The Jim Henson Hour is a television series that aired on NBC in 1989. It was developed as a showcase for The Jim Henson Company's various puppet creations, including the Muppet characters.

Nine of the twelve episodes produced aired on NBC before the program was canceled due to low ratings. Two episodes later aired on Nickelodeon in 1992 and 1993, and the final episode "Food" never aired. The show was never broadcast in the UK. After The Jim Henson Hour, the Muppets did not have another prime-time TV show until Muppets Tonight in 1996, six years after Jim Henson's death.

Format
The Jim Henson Hour was modeled after the Walt Disney Presents specials, in which every week Disney would show off the latest innovations and creations of his production company. At the beginning of each episode, Jim Henson would enter an abstractly-decorated set (alongside the Thought Lion from his series The StoryTeller) and introduce the evening's show. Beyond that, the series never had a set structure. The room where Henson and the Thought Lion performed their introduction was computer-generated environment.

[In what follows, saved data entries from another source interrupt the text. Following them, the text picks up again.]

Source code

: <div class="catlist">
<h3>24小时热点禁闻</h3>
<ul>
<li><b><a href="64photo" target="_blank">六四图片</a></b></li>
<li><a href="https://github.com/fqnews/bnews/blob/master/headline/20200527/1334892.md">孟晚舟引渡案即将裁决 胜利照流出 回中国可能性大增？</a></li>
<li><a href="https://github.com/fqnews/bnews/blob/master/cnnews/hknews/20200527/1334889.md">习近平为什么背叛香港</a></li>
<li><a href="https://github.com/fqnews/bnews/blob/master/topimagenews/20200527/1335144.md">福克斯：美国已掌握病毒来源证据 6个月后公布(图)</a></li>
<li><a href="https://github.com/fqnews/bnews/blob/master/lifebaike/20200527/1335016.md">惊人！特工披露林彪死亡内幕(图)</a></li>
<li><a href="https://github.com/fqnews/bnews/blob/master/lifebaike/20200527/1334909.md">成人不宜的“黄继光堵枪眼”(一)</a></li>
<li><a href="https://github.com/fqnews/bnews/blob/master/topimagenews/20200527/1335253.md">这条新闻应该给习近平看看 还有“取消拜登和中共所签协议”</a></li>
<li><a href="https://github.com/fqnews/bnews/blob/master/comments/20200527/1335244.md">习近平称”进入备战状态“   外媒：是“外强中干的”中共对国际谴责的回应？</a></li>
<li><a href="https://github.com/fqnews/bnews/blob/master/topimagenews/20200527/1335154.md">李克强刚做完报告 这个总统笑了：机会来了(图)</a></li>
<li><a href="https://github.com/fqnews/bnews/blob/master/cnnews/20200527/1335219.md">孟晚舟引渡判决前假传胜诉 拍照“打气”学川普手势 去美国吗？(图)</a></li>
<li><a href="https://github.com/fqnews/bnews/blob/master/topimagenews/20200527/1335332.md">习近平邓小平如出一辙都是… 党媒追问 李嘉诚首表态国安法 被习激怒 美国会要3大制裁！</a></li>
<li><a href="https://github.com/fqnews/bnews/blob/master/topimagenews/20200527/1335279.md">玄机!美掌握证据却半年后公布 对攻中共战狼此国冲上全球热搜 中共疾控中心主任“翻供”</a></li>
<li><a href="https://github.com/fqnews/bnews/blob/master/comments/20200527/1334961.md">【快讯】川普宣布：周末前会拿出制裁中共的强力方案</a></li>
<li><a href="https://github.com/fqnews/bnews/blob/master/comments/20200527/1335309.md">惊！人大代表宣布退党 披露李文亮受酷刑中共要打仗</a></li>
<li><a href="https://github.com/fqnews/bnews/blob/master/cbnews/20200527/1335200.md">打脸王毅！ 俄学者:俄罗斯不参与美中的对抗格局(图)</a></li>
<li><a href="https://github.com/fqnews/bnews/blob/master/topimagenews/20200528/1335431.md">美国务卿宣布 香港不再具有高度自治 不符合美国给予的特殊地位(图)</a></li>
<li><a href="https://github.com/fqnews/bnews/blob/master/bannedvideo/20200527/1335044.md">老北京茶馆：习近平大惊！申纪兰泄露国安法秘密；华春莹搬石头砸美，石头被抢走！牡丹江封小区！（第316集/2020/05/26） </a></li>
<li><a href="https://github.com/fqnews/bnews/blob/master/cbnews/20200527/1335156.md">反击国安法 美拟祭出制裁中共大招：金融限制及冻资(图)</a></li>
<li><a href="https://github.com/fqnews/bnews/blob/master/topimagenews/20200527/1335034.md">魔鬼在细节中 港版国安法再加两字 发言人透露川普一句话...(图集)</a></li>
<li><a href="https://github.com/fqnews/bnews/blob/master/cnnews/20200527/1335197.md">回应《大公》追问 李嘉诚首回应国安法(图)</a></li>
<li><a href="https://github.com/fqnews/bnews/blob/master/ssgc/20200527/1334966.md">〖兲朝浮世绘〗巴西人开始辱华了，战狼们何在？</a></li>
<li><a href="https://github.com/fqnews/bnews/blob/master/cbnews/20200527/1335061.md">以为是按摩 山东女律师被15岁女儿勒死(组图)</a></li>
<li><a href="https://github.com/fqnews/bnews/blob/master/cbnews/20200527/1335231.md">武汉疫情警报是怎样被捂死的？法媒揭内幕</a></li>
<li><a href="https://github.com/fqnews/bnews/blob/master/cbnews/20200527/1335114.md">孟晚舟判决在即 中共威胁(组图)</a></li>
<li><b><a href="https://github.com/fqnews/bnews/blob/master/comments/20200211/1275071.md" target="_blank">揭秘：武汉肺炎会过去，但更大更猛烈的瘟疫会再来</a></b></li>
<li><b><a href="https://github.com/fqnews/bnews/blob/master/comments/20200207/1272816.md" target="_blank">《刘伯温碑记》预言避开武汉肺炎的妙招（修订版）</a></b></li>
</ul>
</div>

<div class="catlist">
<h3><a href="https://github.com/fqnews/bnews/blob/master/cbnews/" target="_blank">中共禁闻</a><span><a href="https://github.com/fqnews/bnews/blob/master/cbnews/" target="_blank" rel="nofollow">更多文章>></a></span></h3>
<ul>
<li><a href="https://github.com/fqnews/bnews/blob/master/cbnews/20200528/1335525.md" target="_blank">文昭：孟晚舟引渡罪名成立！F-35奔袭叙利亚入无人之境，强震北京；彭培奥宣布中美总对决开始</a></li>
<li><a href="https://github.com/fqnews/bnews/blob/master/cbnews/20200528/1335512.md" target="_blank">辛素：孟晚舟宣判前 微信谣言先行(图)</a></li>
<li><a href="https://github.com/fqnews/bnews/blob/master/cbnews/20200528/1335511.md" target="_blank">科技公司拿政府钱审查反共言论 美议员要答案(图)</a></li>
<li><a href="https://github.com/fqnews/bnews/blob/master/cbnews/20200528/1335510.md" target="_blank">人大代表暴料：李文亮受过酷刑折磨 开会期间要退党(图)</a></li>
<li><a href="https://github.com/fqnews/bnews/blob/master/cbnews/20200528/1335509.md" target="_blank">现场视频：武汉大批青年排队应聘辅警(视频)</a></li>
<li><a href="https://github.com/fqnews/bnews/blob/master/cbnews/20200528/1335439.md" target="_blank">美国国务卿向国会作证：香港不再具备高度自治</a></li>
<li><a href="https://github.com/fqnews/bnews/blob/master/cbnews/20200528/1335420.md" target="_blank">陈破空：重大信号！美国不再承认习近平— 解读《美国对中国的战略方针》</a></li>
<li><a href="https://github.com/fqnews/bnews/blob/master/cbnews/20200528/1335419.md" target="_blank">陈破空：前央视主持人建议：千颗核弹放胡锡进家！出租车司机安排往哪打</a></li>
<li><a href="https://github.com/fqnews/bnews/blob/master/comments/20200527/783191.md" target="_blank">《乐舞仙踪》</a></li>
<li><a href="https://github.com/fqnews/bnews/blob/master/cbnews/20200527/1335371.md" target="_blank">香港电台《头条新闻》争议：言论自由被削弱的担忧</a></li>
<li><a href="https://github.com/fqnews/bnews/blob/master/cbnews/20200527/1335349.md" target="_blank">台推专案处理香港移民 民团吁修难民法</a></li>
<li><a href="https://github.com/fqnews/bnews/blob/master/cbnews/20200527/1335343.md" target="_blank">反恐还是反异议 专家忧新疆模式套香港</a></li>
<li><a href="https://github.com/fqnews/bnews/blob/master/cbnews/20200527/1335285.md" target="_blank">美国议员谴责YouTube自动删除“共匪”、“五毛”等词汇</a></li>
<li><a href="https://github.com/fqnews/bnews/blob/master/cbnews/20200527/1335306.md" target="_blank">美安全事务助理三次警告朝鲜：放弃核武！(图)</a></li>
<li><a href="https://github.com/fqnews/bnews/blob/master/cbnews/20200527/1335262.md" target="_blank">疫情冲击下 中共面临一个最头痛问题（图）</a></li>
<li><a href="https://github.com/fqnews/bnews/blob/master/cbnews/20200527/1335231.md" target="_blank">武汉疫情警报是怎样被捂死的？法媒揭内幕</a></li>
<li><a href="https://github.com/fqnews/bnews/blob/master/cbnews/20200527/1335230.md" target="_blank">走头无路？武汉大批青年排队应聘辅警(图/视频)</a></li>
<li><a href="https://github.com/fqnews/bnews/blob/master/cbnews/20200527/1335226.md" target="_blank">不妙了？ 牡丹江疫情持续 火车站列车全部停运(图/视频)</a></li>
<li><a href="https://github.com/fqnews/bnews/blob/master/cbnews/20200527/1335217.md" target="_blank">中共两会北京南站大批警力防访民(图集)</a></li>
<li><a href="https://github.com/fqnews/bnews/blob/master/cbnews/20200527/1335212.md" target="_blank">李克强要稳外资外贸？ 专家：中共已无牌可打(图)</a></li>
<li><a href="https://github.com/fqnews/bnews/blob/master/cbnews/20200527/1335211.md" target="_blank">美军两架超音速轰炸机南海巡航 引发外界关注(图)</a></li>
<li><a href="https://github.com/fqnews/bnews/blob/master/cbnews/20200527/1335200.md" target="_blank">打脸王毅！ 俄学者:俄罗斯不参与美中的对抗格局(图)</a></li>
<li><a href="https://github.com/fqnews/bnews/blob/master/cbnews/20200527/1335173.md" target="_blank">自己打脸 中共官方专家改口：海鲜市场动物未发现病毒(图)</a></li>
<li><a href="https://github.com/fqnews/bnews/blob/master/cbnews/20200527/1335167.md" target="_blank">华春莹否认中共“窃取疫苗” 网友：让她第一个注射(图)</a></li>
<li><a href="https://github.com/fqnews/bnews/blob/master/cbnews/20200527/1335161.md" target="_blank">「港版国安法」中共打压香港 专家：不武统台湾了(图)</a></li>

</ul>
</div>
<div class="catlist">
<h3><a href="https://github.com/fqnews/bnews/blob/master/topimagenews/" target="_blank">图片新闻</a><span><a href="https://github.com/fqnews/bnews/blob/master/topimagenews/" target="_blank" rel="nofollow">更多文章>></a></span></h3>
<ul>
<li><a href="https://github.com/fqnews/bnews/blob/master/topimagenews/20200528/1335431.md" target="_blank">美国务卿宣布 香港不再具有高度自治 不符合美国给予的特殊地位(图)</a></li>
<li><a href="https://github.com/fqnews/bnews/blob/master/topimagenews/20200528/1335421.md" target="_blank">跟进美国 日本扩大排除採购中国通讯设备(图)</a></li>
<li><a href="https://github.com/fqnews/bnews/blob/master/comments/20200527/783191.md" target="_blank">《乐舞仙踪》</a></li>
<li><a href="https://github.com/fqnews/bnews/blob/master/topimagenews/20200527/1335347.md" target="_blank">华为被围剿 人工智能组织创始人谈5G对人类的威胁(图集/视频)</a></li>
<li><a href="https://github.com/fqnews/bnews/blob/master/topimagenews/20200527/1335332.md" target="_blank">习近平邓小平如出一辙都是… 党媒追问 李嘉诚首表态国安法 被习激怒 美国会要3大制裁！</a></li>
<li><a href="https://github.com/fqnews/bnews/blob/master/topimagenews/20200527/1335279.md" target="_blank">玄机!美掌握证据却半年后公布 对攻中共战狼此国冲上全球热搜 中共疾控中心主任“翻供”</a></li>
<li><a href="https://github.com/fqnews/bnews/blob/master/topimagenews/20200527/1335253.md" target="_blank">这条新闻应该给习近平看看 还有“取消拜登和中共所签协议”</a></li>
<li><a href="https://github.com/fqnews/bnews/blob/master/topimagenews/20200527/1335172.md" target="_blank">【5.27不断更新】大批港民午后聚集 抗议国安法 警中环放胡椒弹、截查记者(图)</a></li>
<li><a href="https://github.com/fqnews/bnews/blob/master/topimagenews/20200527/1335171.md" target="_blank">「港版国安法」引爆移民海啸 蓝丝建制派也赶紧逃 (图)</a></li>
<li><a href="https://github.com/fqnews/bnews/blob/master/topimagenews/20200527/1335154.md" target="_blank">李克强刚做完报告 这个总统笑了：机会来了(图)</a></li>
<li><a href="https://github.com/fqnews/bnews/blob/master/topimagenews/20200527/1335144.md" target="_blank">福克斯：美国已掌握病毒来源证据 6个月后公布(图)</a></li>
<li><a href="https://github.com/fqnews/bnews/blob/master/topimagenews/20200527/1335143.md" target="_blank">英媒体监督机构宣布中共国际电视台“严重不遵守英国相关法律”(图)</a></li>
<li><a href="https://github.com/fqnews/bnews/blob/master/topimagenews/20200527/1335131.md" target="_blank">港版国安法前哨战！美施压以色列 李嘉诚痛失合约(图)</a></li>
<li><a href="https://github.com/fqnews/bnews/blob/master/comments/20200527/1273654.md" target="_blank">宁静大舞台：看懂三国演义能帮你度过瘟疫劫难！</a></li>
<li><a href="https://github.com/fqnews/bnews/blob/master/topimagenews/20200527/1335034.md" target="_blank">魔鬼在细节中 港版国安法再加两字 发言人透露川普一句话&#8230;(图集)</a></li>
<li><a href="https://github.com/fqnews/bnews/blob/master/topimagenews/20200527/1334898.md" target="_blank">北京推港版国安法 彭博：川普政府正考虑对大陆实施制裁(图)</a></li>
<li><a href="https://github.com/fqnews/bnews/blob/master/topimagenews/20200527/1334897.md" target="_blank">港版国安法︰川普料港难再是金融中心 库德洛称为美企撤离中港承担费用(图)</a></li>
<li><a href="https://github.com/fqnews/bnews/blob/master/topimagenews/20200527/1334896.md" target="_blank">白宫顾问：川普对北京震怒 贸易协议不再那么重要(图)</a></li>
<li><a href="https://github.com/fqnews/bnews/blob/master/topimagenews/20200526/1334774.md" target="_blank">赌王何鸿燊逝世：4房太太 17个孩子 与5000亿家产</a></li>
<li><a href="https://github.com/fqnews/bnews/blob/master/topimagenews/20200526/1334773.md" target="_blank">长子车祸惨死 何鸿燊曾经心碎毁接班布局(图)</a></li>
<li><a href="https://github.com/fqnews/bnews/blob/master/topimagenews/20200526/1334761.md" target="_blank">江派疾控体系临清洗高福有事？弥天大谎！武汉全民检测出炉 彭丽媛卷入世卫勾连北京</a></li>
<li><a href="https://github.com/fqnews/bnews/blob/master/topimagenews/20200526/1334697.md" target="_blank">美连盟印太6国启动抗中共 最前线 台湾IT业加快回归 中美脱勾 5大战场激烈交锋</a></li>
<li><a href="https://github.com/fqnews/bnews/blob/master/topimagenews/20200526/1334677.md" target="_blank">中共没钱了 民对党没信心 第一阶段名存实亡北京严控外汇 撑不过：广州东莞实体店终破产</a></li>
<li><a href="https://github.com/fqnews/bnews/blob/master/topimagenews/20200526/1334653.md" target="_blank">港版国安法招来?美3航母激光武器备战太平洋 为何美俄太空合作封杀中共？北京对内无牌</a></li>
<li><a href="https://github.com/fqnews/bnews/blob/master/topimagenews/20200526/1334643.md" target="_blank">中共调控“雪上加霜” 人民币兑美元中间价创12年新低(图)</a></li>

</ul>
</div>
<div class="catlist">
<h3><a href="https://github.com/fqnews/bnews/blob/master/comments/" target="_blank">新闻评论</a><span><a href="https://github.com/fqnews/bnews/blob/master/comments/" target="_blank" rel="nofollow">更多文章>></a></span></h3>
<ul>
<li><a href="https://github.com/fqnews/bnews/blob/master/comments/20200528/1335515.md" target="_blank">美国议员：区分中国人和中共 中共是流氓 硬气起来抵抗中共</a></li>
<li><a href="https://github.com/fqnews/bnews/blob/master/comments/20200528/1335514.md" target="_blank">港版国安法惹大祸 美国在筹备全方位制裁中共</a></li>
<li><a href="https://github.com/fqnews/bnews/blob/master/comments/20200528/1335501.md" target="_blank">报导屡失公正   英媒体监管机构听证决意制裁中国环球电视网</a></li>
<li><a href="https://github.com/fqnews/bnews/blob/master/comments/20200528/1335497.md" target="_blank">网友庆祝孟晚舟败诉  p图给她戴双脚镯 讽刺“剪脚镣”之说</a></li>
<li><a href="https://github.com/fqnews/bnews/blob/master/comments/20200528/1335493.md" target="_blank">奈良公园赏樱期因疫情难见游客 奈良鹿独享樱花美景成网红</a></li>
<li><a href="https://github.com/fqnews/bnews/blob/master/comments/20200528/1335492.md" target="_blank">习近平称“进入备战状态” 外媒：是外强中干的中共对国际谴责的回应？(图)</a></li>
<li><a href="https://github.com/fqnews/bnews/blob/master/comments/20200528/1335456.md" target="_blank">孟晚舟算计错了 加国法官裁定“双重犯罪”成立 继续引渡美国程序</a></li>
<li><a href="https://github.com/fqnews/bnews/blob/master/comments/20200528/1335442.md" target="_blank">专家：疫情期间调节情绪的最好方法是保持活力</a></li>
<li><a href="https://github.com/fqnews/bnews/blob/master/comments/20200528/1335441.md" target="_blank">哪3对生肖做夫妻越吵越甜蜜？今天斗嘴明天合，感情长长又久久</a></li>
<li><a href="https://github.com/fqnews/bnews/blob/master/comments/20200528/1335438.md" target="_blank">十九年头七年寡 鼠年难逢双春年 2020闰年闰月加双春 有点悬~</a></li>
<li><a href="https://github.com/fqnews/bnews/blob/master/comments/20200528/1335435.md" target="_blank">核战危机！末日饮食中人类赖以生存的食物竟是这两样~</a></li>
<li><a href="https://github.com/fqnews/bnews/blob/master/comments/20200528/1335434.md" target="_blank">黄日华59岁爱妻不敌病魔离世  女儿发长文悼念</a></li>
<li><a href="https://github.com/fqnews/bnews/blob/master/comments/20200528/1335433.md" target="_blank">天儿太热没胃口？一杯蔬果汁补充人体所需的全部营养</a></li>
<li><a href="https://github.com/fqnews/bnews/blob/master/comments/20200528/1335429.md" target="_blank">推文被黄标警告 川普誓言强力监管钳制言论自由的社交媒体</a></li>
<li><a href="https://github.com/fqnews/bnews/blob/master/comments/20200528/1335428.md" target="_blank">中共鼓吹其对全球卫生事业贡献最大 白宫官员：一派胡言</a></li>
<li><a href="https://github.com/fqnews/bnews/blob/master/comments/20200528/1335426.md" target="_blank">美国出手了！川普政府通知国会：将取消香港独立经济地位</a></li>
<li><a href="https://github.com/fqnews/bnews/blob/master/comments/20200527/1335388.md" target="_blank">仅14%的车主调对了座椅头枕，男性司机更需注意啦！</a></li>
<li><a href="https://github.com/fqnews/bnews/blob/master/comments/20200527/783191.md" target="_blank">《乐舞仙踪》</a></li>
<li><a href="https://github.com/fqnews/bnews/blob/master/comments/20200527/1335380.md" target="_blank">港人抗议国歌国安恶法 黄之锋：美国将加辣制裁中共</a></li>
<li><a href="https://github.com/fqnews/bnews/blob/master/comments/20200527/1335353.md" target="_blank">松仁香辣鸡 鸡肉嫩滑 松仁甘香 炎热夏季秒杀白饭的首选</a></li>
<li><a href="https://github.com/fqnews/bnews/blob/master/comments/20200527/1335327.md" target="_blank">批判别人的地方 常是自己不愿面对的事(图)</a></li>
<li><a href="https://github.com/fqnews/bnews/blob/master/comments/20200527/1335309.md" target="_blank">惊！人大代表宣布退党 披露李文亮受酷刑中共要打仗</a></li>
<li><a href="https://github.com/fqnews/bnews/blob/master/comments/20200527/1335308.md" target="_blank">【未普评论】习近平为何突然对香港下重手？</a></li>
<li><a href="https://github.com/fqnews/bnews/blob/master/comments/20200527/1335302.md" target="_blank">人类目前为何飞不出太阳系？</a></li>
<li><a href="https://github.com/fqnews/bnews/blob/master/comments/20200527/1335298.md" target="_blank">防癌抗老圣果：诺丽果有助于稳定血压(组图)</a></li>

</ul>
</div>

Three of the twelve installments were hour-long mini-movies:

 The faux film noir "Dog City", narrated by Muppet Rowlf the Dog
 "Monster Maker", in which an alienated teenager begins secretly working at a special-effects company
 "Living with Dinosaurs", in which a young boy's stuffed Dinosaur comes to life and helps him deal with a troubled family life.

Other shows like "Secrets of the Muppets" went behind the scenes at Henson studios, showing how the Muppets are built and operated.

Ordinarily, however, the hour was split into two thirty-minute segments. These shows would always start with a modernized variation of The Muppet Show, titled MuppeTelevision. That would often lead into more serious and sometimes darker content, such as a rerun of The StoryTeller. Occasionally, a light-hearted story or more Muppet situations would close out the hour in the second half.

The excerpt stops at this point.